But, having a follow or sign-up option would be very helpful in getting a handful of those organic visitors into long term subscribers which could end up becoming a large number of long-term subscribers due to the every day "handfuls" that sign up. This would work best if the website also has an active forum so that the readers can ask questions and for help, but that's something I do not see happening. A simple sign up would definitely help.
In response to what Glenn says, I do not think HP is an organic-only model. If they were they would not bother putting up social sharing options or creating niche-specific pages on many social media platforms. HP could definitely use someone who is good at online marketing on their teams, there's a lot of low hanging fruit that they miss out on.
Drat! Lost to Fishlore again!
But you're right. PetHelpful can't compete with that.
The frustrating thing is, HP actually has forums for just about every niche. Here is the tropical fish forum:
Last post four years ago. Thirteen posts in the history of HP.
And the pets and animals forum:
All HP would have to do is provide a limited signup function and direct access to this forum from PetHelpful. Writers could jump in and get involved, creating more exposure for their articles. It would build a community around each niche that doesn't rely on search.
HP was conceived as an organic-only model. In those days, most other websites and blogs were organic-only, too. Then Google started playing with their algorithm and the organic-only model became precarious.
That's why bloggers switched their main focus to building email lists.

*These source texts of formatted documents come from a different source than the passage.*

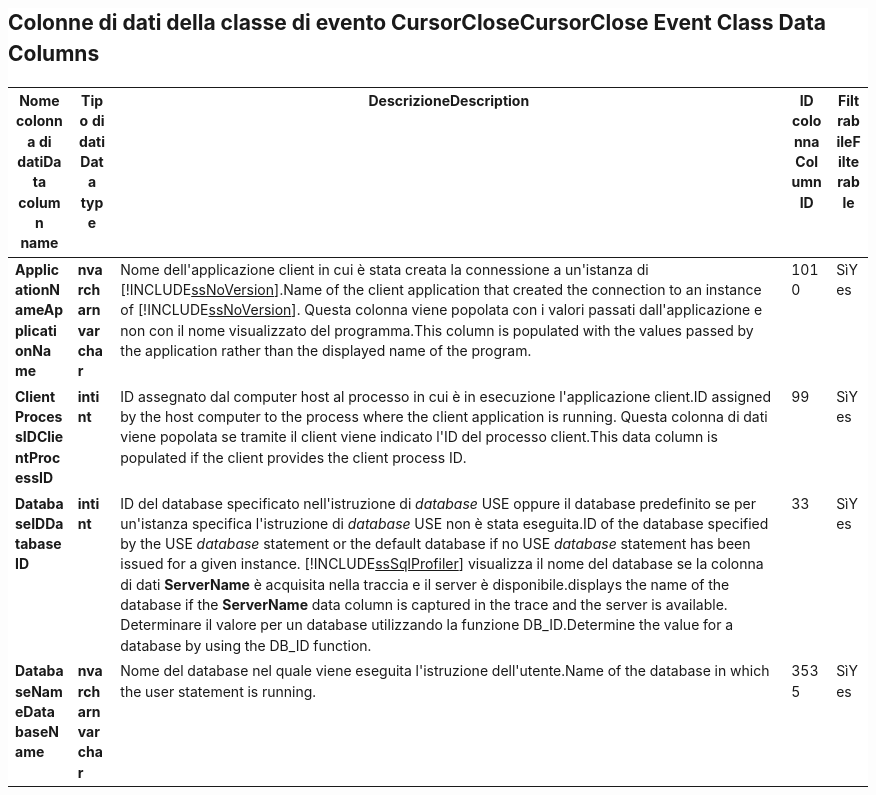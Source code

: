 ## <a name="cursorclose-event-class-data-columns"></a><span data-ttu-id="2ff0b-109">Colonne di dati della classe di evento CursorClose</span><span class="sxs-lookup"><span data-stu-id="2ff0b-109">CursorClose Event Class Data Columns</span></span>  
  
|<span data-ttu-id="2ff0b-110">Nome colonna di dati</span><span class="sxs-lookup"><span data-stu-id="2ff0b-110">Data column name</span></span>|<span data-ttu-id="2ff0b-111">Tipo di dati</span><span class="sxs-lookup"><span data-stu-id="2ff0b-111">Data type</span></span>|<span data-ttu-id="2ff0b-112">Descrizione</span><span class="sxs-lookup"><span data-stu-id="2ff0b-112">Description</span></span>|<span data-ttu-id="2ff0b-113">ID colonna</span><span class="sxs-lookup"><span data-stu-id="2ff0b-113">Column ID</span></span>|<span data-ttu-id="2ff0b-114">Filtrabile</span><span class="sxs-lookup"><span data-stu-id="2ff0b-114">Filterable</span></span>|  
|----------------------|---------------|-----------------|---------------|----------------|  
|<span data-ttu-id="2ff0b-115">**ApplicationName**</span><span class="sxs-lookup"><span data-stu-id="2ff0b-115">**ApplicationName**</span></span>|<span data-ttu-id="2ff0b-116">**nvarchar**</span><span class="sxs-lookup"><span data-stu-id="2ff0b-116">**nvarchar**</span></span>|<span data-ttu-id="2ff0b-117">Nome dell'applicazione client in cui è stata creata la connessione a un'istanza di [!INCLUDE[ssNoVersion](../../includes/ssnoversion-md.md)].</span><span class="sxs-lookup"><span data-stu-id="2ff0b-117">Name of the client application that created the connection to an instance of [!INCLUDE[ssNoVersion](../../includes/ssnoversion-md.md)].</span></span> <span data-ttu-id="2ff0b-118">Questa colonna viene popolata con i valori passati dall'applicazione e non con il nome visualizzato del programma.</span><span class="sxs-lookup"><span data-stu-id="2ff0b-118">This column is populated with the values passed by the application rather than the displayed name of the program.</span></span>|<span data-ttu-id="2ff0b-119">10</span><span class="sxs-lookup"><span data-stu-id="2ff0b-119">10</span></span>|<span data-ttu-id="2ff0b-120">Sì</span><span class="sxs-lookup"><span data-stu-id="2ff0b-120">Yes</span></span>|  
|<span data-ttu-id="2ff0b-121">**ClientProcessID**</span><span class="sxs-lookup"><span data-stu-id="2ff0b-121">**ClientProcessID**</span></span>|<span data-ttu-id="2ff0b-122">**int**</span><span class="sxs-lookup"><span data-stu-id="2ff0b-122">**int**</span></span>|<span data-ttu-id="2ff0b-123">ID assegnato dal computer host al processo in cui è in esecuzione l'applicazione client.</span><span class="sxs-lookup"><span data-stu-id="2ff0b-123">ID assigned by the host computer to the process where the client application is running.</span></span> <span data-ttu-id="2ff0b-124">Questa colonna di dati viene popolata se tramite il client viene indicato l'ID del processo client.</span><span class="sxs-lookup"><span data-stu-id="2ff0b-124">This data column is populated if the client provides the client process ID.</span></span>|<span data-ttu-id="2ff0b-125">9</span><span class="sxs-lookup"><span data-stu-id="2ff0b-125">9</span></span>|<span data-ttu-id="2ff0b-126">Sì</span><span class="sxs-lookup"><span data-stu-id="2ff0b-126">Yes</span></span>|  
|<span data-ttu-id="2ff0b-127">**DatabaseID**</span><span class="sxs-lookup"><span data-stu-id="2ff0b-127">**DatabaseID**</span></span>|<span data-ttu-id="2ff0b-128">**int**</span><span class="sxs-lookup"><span data-stu-id="2ff0b-128">**int**</span></span>|<span data-ttu-id="2ff0b-129">ID del database specificato nell'istruzione di *database* USE oppure il database predefinito se per un'istanza specifica l'istruzione di *database* USE non è stata eseguita.</span><span class="sxs-lookup"><span data-stu-id="2ff0b-129">ID of the database specified by the USE *database* statement or the default database if no USE *database* statement has been issued for a given instance.</span></span> [!INCLUDE[ssSqlProfiler](../../includes/sssqlprofiler-md.md)] <span data-ttu-id="2ff0b-130">visualizza il nome del database se la colonna di dati **ServerName** è acquisita nella traccia e il server è disponibile.</span><span class="sxs-lookup"><span data-stu-id="2ff0b-130">displays the name of the database if the **ServerName** data column is captured in the trace and the server is available.</span></span> <span data-ttu-id="2ff0b-131">Determinare il valore per un database utilizzando la funzione DB_ID.</span><span class="sxs-lookup"><span data-stu-id="2ff0b-131">Determine the value for a database by using the DB_ID function.</span></span>|<span data-ttu-id="2ff0b-132">3</span><span class="sxs-lookup"><span data-stu-id="2ff0b-132">3</span></span>|<span data-ttu-id="2ff0b-133">Sì</span><span class="sxs-lookup"><span data-stu-id="2ff0b-133">Yes</span></span>|  
|<span data-ttu-id="2ff0b-134">**DatabaseName**</span><span class="sxs-lookup"><span data-stu-id="2ff0b-134">**DatabaseName**</span></span>|<span data-ttu-id="2ff0b-135">**nvarchar**</span><span class="sxs-lookup"><span data-stu-id="2ff0b-135">**nvarchar**</span></span>|<span data-ttu-id="2ff0b-136">Nome del database nel quale viene eseguita l'istruzione dell'utente.</span><span class="sxs-lookup"><span data-stu-id="2ff0b-136">Name of the database in which the user statement is running.</span></span>|<span data-ttu-id="2ff0b-137">35</span><span class="sxs-lookup"><span data-stu-id="2ff0b-137">35</span></span>|<span data-ttu-id="2ff0b-138">Sì</span><span class="sxs-lookup"><span data-stu-id="2ff0b-138">Yes</span></span>|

And it's why websites ask for permission to send you notifications, and why some are moving to a subscription model.. Everyone is looking for ways to cushion themselves against the ever-present possibility that Google will change something and destroy their traffic - again.
I am surprised that HubPages is simply persisting with the organic-only model, given its instability (and they've suffered through massive traffic downturns in the past, so it's not as if they don't know).
That's the reason for the last sentence of my post. They need someone who is better at marketing and strategies. As Eurofile says there's no real work involved in scrapping some stuff off a sign-up page.
I completely agree with everything you just said Marisa. It's a concern of mine too. That's why I write on Medium as well. I don't need to be concerned about organic traffic there.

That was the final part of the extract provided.